Spectroscopy is a branch of science where atoms and molecules are identified by light emitted by excited electrons dropping to lower energy levels.
The diagram above shows energy levels for an electron in a hydrogen atom. Hydrogen is the simplest atom, consisting of one electron bound to a nucleus of one proton.
The electron typically resides in its ground state, or lowest energy level. If the atom absorbs a photon with an energy of 10.2 electron volts (eV), the electron is raised to its first excited state. It will reside there for a short time and then emit a photon and drop back to ground state.
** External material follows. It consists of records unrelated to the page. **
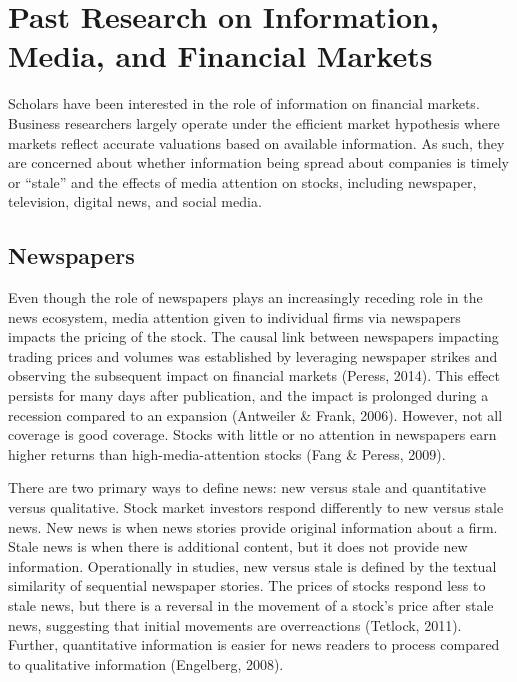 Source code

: \documentclass[12pt,]{article}
\begin{document}
\hypertarget{past-research-on-information-media-and-financial-markets}{%
\section{Past Research on Information, Media, and Financial
Markets}\label{past-research-on-information-media-and-financial-markets}}

Scholars have been interested in the role of information on financial
markets. Business researchers largely operate under the efficient market
hypothesis where markets reflect accurate valuations based on available
information. As such, they are concerned about whether information being
spread about companies is timely or ``stale'' and the effects of media
attention on stocks, including newspaper, television, digital news, and
social media.

\hypertarget{newspapers}{%
\subsection{Newspapers}\label{newspapers}}

Even though the role of newspapers plays an increasingly receding role
in the news ecosystem, media attention given to individual firms via
newspapers impacts the pricing of the stock. The causal link between
newspapers impacting trading prices and volumes was established by
leveraging newspaper strikes and observing the subsequent impact on
financial markets (Peress, 2014). This effect persists for many days
after publication, and the impact is prolonged during a recession
compared to an expansion (Antweiler \& Frank, 2006). However, not all
coverage is good coverage. Stocks with little or no attention in
newspapers earn higher returns than high-media-attention stocks (Fang \&
Peress, 2009).

There are two primary ways to define news: new versus stale and
quantitative versus qualitative. Stock market investors respond
differently to new versus stale news. New news is when news stories
provide original information about a firm. Stale news is when there is
additional content, but it does not provide new information.
Operationally in studies, new versus stale is defined by the textual
similarity of sequential newspaper stories. The prices of stocks respond
less to stale news, but there is a reversal in the movement of a stock's
price after stale news, suggesting that initial movements are
overreactions (Tetlock, 2011). Further, quantitative information is
easier for news readers to process compared to qualitative information
(Engelberg, 2008).
\end{document}
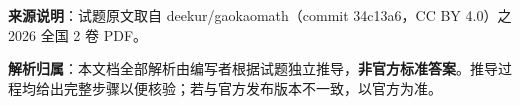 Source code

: 

\begin{gknotice}
\textbf{来源说明}：试题原文取自 deekur/gaokaomath（commit 34c13a6，CC BY 4.0）之 2026 全国 2 卷 PDF。

\textbf{解析归属}：本文档全部解析由编写者根据试题独立推导，\textbf{非官方标准答案}。推导过程均给出完整步骤以便核验；若与官方发布版本不一致，以官方为准。
\end{gknotice}

\par\medskip


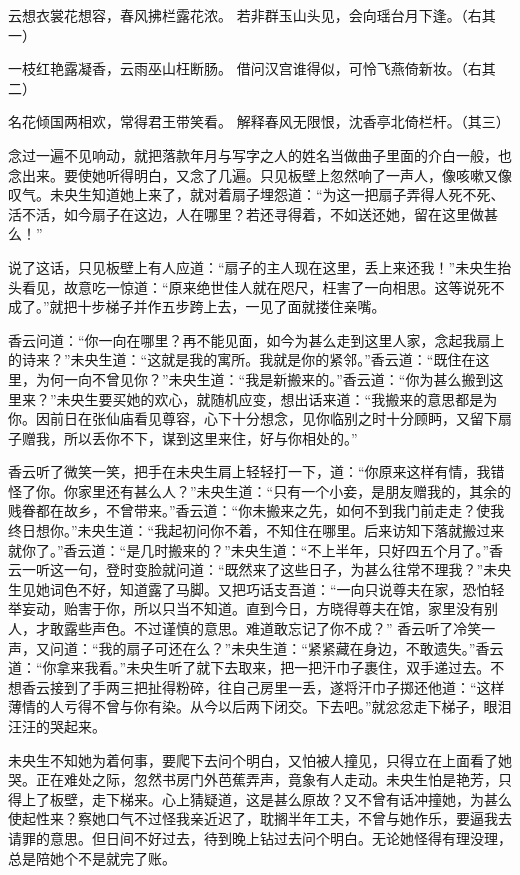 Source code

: \documentclass[a4paper,12pt,UTF8,twoside]{ctexbook}
\begin{document}
云想衣裳花想容，春风拂栏露花浓。
若非群玉山头见，会向瑶台月下逢。（右其一）

一枝红艳露凝香，云雨巫山枉断肠。
借问汉宫谁得似，可怜飞燕倚新妆。（右其二）

名花倾国两相欢，常得君王带笑看。
解释春风无限恨，沈香亭北倚栏杆。（其三）

念过一遍不见响动，就把落款年月与写字之人的姓名当做曲子里面的介白一般，也念出来。要使她听得明白，又念了几遍。只见板壁上忽然响了一声人，像咳嗽又像叹气。未央生知道她上来了，就对着扇子埋怨道：“为这一把扇子弄得人死不死、活不活，如今扇子在这边，人在哪里？若还寻得着，不如送还她，留在这里做甚么！”

说了这话，只见板壁上有人应道：“扇子的主人现在这里，丢上来还我！”未央生抬头看见，故意吃一惊道：“原来绝世佳人就在咫尺，枉害了一向相思。这等说死不成了。”就把十步梯子并作五步跨上去，一见了面就搂住亲嘴。

香云问道：“你一向在哪里？再不能见面，如今为甚么走到这里人家，念起我扇上的诗来？”未央生道：“这就是我的寓所。我就是你的紧邻。”香云道：“既住在这里，为何一向不曾见你？”未央生道：“我是新搬来的。”香云道：“你为甚么搬到这里来？”未央生要买她的欢心，就随机应变，想出话来道：“我搬来的意思都是为你。因前日在张仙庙看见尊容，心下十分想念，见你临别之时十分顾眄，又留下扇子赠我，所以丢你不下，谋到这里来住，好与你相处的。”

香云听了微笑一笑，把手在未央生肩上轻轻打一下，道：“你原来这样有情，我错怪了你。你家里还有甚么人？”未央生道：“只有一个小妾，是朋友赠我的，其余的贱眷都在故乡，不曾带来。”香云道：“你未搬来之先，如何不到我门前走走？使我终日想你。”未央生道：“我起初问你不着，不知住在哪里。后来访知下落就搬过来就你了。”香云道：“是几时搬来的？”未央生道：“不上半年，只好四五个月了。”香云一听这一句，登时变脸就问道：“既然来了这些日子，为甚么往常不理我？”未央生见她词色不好，知道露了马脚。又把巧话支吾道：“一向只说尊夫在家，恐怕轻举妄动，贻害于你，所以只当不知道。直到今日，方晓得尊夫在馆，家里没有别人，才敢露些声色。不过谨慎的意思。难道敢忘记了你不成？” 香云听了冷笑一声，又问道：“我的扇子可还在么？”未央生道：“紧紧藏在身边，不敢遗失。”香云道：“你拿来我看。”未央生听了就下去取来，把一把汗巾子裹住，双手递过去。不想香云接到了手两三把扯得粉碎，往自己房里一丢，遂将汗巾子掷还他道：“这样薄情的人亏得不曾与你有染。从今以后两下闭交。下去吧。”就忿忿走下梯子，眼泪汪汪的哭起来。

未央生不知她为着何事，要爬下去问个明白，又怕被人撞见，只得立在上面看了她哭。正在难处之际，忽然书房门外芭蕉弄声，竟象有人走动。未央生怕是艳芳，只得上了板壁，走下梯来。心上猜疑道，这是甚么原故？又不曾有话冲撞她，为甚么使起性来？察她口气不过怪我亲近迟了，耽搁半年工夫，不曾与她作乐，要逼我去请罪的意思。但日间不好过去，待到晚上钻过去问个明白。无论她怪得有理没理，总是陪她个不是就完了账。
\end{document}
If the atom absorbs a photon with an energy of 12.1 eV, the electron is raised to the second excited state. It will drop back to ground state by either emitting one photon of energy 12.1 eV or by emitting a photon of 2.1 eV (the difference in energy between the second and first excited states) and then emitting a photon of 10.2 eV.
The excited state energy levels are quantized. That means they are discrete levels. A photon with 12.8 eV, for example, can not be absorbed by a hydrogen atom. 13.6 eV is the ionization energy for a hydrogen atom. This is how much energy it takes to liberate the electron from the nucleus of the atom.
The energy can also be expressed in joules, using the conversion factor between electron volts and joules.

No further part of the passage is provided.